*** Opening of DATASET RECORDS ***

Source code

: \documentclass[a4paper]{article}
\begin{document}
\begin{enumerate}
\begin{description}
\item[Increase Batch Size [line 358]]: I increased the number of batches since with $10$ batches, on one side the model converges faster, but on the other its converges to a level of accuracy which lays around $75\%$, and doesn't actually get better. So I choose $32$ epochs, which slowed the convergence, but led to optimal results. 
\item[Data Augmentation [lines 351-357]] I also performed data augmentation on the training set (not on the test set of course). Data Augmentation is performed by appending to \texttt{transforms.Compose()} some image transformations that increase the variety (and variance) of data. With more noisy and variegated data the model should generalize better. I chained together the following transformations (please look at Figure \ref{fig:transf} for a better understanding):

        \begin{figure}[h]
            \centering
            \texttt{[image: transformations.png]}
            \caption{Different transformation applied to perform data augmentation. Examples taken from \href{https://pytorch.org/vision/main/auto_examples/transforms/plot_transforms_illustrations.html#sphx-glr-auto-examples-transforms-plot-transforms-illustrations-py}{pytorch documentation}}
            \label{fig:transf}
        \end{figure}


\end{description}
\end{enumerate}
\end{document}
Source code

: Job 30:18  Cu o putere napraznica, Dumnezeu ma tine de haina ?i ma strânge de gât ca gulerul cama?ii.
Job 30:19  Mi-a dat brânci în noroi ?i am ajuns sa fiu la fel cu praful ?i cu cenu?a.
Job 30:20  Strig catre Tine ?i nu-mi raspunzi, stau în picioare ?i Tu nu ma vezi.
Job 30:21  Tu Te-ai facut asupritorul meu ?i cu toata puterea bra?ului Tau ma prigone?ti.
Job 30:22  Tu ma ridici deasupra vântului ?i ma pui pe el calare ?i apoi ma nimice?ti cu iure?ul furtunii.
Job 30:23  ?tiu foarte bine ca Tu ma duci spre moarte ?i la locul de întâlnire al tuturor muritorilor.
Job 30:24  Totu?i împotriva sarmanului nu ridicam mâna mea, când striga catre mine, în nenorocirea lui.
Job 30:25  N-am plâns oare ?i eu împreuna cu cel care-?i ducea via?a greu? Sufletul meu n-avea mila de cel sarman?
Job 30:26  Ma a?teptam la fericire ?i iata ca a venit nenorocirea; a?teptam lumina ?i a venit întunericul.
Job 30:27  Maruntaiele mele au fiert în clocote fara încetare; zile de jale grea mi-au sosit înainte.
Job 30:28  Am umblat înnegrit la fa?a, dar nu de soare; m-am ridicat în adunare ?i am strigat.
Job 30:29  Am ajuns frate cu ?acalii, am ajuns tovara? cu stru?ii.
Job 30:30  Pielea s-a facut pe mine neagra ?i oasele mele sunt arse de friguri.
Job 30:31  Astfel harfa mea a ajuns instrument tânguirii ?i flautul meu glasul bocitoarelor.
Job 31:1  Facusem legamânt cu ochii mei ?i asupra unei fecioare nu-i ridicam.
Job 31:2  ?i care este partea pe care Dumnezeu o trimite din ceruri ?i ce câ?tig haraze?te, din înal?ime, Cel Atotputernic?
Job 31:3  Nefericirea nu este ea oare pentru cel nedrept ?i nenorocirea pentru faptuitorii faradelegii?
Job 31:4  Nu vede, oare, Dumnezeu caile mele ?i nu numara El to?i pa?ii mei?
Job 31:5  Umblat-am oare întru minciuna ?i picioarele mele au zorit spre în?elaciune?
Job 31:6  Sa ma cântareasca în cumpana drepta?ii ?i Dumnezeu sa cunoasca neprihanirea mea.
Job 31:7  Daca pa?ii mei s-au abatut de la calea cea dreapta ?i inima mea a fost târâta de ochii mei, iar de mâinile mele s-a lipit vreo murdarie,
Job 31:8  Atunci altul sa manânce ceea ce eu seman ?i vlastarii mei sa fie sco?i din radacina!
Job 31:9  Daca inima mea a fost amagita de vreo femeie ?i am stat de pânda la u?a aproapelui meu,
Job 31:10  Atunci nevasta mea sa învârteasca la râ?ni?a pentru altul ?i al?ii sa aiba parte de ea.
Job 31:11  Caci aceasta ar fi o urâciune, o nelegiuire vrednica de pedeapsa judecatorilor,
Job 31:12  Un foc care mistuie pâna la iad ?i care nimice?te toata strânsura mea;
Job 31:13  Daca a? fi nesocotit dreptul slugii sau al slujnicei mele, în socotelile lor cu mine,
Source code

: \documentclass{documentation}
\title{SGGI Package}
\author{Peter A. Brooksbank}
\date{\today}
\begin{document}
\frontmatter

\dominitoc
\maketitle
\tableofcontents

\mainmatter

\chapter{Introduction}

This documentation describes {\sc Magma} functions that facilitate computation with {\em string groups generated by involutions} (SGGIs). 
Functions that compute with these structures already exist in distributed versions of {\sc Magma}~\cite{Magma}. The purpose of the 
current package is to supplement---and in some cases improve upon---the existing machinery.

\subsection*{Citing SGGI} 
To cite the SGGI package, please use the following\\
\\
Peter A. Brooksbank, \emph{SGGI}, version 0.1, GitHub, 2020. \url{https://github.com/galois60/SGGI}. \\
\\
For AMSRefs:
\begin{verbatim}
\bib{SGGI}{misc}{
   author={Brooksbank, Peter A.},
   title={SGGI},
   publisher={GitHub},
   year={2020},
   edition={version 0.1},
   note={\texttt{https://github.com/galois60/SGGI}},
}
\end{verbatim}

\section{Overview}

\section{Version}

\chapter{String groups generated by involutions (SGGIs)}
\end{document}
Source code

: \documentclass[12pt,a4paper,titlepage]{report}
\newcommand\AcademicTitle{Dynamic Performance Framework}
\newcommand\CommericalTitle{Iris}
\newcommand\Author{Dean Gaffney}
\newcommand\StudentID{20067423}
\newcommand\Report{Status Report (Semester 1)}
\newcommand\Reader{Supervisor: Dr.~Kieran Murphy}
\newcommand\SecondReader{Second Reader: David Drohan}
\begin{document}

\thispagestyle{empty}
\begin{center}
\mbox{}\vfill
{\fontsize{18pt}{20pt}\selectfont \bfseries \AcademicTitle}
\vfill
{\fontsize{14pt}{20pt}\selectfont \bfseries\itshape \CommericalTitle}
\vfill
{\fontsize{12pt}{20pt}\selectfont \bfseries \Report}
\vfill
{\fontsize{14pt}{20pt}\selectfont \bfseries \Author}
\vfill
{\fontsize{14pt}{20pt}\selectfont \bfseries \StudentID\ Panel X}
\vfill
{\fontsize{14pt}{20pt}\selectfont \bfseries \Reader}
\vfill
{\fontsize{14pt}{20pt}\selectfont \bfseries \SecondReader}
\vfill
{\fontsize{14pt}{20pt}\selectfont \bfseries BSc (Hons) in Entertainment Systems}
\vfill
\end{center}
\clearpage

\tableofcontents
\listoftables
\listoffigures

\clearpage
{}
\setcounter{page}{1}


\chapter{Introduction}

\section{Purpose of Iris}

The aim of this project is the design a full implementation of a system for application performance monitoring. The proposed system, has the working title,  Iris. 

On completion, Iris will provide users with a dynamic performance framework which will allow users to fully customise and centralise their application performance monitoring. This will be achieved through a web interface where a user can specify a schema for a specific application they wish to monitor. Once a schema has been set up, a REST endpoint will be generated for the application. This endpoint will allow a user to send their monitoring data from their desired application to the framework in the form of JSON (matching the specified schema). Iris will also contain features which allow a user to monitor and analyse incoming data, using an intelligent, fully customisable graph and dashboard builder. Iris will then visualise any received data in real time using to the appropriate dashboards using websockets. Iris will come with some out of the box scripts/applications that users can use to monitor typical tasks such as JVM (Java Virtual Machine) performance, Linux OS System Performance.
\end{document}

*** Close of DATASET RECORDS ***

— REQUIRED ACTION —
Within the entries above, find the string "texttt" and return each line that holds it.

— EXPECTED ANSWER —
\item[Data Augmentation [lines 351-357]] I also performed data augmentation on the training set (not on the test set of course). Data Augmentation is performed by appending to \texttt{transforms.Compose()} some image transformations that increase the variety (and variance) of data. With more noisy and variegated data the model should generalize better. I chained together the following transformations (please look at Figure \ref{fig:transf} for a better understanding):
            \texttt{[image: transformations.png]}
   note={\texttt{https://github.com/galois60/SGGI}},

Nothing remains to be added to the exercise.